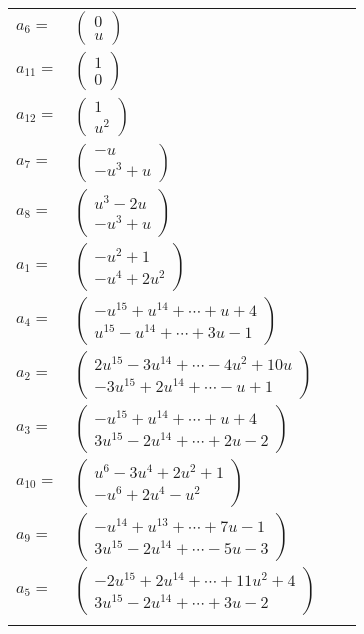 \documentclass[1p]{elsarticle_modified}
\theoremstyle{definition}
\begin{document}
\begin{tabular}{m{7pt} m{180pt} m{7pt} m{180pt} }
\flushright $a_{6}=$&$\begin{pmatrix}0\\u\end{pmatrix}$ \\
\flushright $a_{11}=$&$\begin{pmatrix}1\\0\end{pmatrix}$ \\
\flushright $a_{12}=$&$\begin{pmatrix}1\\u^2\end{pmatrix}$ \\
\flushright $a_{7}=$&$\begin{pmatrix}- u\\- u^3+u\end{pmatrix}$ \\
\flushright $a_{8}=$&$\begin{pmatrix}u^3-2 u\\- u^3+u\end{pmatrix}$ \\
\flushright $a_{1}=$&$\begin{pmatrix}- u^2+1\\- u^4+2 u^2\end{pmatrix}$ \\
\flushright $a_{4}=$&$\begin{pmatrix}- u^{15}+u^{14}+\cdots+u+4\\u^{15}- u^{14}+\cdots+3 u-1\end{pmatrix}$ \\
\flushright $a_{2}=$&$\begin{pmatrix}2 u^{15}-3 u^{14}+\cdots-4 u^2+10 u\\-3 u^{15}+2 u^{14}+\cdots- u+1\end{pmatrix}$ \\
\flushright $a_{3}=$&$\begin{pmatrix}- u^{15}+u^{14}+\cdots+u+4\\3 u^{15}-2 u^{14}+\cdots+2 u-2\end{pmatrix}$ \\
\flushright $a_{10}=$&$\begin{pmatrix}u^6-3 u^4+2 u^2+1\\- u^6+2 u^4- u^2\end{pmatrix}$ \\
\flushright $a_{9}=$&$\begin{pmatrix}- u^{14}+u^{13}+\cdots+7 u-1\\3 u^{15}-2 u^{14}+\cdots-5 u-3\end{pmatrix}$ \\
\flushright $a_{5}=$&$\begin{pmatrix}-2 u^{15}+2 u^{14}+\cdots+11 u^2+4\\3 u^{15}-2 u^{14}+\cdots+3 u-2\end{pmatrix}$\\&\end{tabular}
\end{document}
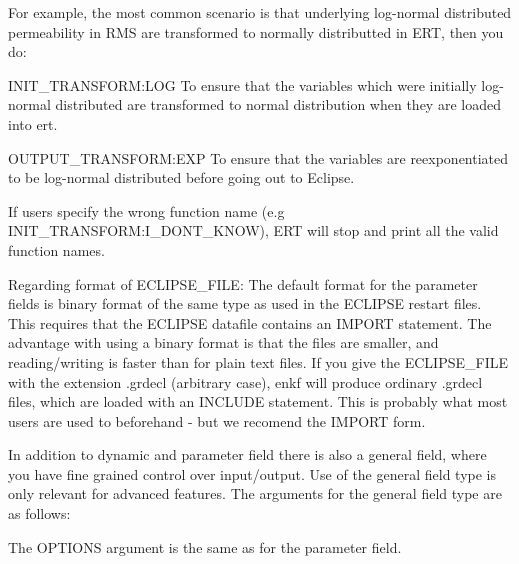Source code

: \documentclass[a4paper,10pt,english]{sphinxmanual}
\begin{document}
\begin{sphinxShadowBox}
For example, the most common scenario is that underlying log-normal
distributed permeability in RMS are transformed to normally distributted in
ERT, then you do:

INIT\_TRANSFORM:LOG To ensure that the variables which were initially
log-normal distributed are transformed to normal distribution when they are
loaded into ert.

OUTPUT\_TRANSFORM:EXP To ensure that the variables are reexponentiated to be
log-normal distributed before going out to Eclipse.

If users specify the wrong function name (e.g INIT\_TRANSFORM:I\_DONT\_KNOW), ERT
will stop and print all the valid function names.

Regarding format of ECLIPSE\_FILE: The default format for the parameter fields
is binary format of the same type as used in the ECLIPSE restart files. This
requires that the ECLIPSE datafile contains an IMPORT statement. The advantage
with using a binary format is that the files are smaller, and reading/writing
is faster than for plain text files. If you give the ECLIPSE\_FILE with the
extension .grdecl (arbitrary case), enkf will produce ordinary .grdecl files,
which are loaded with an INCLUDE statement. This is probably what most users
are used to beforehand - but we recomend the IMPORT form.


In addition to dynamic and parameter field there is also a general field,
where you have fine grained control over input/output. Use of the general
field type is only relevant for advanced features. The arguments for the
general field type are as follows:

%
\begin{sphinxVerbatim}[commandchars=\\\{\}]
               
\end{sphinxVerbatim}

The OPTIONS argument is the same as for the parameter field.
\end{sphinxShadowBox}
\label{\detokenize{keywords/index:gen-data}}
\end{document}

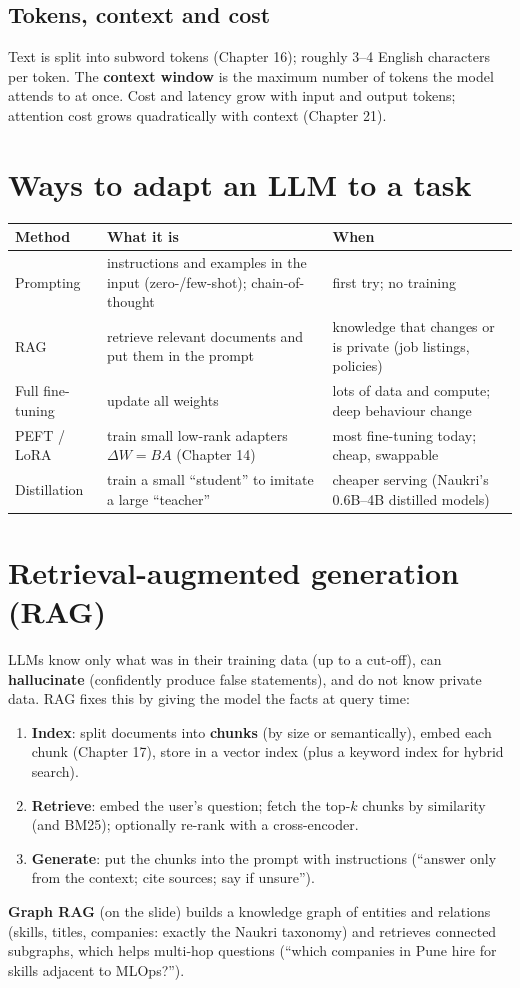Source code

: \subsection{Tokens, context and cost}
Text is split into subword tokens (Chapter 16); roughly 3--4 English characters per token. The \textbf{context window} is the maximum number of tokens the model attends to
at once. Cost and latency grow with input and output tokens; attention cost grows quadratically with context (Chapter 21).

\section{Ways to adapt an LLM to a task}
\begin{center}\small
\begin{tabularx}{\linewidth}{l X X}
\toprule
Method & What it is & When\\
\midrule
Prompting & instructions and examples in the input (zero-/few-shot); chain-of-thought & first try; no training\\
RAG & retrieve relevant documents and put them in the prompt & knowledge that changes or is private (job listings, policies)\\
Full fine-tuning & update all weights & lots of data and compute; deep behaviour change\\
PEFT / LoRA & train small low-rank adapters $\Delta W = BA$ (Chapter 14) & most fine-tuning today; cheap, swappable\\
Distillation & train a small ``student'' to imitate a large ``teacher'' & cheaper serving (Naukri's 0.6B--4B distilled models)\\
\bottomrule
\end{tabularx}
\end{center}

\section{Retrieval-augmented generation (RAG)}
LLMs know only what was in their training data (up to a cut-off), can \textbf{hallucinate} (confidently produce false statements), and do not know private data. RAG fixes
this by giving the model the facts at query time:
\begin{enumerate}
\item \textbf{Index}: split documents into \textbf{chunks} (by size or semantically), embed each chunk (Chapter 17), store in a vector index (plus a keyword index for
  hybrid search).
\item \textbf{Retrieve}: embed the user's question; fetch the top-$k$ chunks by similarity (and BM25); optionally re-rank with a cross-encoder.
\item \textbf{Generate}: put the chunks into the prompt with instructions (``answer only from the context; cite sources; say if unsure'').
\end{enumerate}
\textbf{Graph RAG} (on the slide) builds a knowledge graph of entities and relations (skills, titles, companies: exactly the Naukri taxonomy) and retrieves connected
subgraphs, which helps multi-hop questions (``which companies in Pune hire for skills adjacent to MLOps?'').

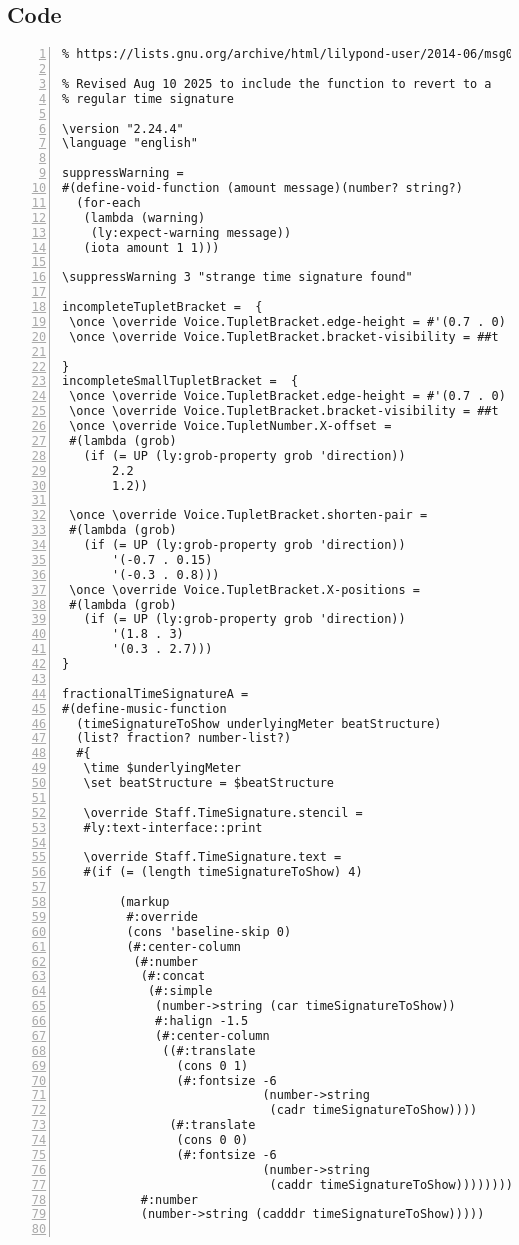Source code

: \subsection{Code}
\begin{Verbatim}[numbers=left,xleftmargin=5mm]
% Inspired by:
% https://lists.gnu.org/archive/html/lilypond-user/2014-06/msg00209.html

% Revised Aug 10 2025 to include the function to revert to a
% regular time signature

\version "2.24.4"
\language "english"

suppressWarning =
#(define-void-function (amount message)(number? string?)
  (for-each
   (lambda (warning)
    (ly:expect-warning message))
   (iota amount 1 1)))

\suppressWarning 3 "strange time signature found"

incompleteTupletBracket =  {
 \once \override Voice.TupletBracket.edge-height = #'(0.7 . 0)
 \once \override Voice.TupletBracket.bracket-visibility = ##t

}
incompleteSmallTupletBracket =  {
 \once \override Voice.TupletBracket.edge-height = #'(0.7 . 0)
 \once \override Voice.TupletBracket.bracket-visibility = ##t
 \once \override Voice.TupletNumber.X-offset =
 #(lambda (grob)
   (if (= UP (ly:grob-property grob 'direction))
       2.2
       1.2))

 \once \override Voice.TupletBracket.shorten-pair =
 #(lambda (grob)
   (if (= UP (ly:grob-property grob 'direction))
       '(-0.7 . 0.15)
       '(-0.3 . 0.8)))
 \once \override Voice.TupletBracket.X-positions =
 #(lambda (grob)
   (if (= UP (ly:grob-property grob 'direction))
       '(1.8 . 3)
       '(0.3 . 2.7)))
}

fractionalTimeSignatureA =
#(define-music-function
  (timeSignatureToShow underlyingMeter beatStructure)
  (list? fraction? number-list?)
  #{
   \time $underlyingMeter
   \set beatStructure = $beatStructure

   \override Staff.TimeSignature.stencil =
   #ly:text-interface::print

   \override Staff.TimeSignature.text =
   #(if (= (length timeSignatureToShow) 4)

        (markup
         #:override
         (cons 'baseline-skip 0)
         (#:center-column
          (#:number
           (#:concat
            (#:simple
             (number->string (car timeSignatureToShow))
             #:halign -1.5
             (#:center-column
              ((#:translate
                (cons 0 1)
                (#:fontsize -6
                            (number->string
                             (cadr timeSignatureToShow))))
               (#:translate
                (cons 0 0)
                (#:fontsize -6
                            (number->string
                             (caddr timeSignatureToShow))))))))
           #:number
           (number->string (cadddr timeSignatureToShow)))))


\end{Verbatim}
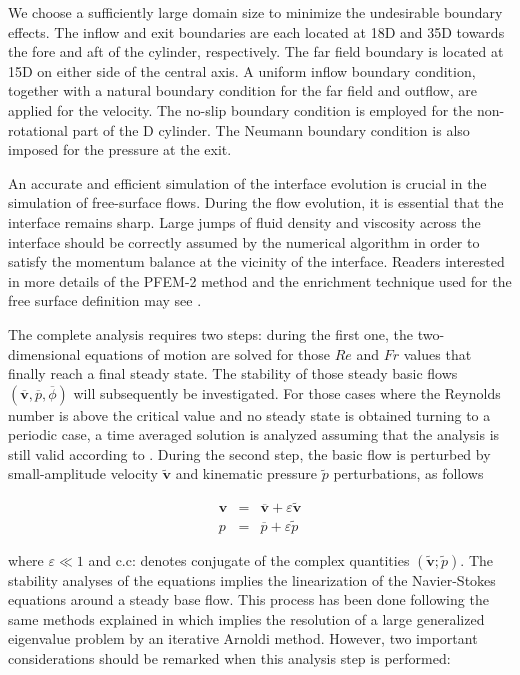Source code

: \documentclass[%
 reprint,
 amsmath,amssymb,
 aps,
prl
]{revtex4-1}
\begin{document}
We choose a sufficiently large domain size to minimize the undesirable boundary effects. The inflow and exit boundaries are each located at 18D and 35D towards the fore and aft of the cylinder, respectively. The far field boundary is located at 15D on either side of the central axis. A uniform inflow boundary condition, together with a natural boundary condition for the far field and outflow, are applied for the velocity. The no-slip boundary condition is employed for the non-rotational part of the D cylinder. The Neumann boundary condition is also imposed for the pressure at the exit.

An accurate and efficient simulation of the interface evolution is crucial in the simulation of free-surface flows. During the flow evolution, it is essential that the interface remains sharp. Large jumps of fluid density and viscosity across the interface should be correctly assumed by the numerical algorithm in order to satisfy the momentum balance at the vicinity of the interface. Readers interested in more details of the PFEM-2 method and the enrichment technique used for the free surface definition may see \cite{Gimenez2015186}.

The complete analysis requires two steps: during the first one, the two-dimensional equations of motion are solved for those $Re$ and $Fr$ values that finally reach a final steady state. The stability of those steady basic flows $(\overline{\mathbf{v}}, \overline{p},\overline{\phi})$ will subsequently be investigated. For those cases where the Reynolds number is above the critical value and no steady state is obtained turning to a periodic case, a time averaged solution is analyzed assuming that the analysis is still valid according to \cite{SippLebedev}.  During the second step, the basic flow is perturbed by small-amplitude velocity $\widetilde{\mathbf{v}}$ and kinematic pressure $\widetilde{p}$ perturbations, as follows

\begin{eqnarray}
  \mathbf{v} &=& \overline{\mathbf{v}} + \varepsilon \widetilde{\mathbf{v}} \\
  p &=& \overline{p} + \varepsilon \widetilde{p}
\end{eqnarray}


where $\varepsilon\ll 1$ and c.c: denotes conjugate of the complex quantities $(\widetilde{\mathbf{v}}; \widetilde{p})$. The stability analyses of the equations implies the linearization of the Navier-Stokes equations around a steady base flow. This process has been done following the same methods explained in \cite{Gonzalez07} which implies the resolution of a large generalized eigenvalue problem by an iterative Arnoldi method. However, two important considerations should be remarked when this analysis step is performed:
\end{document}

→ REQUIRED WORK: Extract all lines from the data in which "relevant" is found.

→ SOLVED PROBLEM:
field type is only relevant for advanced features. The arguments for the
RAG & retrieve relevant documents and put them in the prompt & knowledge that changes or is private (job listings, policies)\\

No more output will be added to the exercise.